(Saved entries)
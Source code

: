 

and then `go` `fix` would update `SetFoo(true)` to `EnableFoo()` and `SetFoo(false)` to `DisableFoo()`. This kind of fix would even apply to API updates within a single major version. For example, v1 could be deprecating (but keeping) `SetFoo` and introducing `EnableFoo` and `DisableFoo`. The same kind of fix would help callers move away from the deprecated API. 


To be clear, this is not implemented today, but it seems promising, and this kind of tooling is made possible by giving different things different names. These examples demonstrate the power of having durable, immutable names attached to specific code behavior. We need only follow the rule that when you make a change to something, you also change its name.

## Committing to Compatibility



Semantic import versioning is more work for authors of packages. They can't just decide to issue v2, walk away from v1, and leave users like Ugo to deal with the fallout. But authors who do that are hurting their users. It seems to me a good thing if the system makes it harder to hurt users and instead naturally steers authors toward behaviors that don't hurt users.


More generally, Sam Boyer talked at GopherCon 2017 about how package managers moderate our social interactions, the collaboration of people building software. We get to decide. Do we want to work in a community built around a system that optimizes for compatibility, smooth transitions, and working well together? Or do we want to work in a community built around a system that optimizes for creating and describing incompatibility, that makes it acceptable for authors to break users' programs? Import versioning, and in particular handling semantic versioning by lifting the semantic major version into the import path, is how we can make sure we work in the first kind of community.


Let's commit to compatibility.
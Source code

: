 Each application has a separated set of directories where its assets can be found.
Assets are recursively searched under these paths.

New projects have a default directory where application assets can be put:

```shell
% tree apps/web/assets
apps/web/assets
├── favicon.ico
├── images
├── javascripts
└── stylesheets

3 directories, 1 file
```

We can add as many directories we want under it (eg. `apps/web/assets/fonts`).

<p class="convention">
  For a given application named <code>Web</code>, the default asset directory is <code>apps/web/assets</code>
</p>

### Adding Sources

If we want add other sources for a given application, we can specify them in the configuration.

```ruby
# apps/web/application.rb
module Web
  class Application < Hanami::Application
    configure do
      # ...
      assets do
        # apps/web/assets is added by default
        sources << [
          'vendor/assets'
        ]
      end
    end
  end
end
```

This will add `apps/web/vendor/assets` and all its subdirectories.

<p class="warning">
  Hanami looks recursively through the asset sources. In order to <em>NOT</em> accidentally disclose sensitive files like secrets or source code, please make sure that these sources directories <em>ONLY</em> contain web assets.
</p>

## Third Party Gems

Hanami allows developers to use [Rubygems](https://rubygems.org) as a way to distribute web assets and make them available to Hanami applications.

#### Work task:
Among the entries above, find every line holding "default" and copy it.

#### Your response:
New projects have a default directory where application assets can be put:
  For a given application named <code>Web</code>, the default asset directory is <code>apps/web/assets</code>
        # apps/web/assets is added by default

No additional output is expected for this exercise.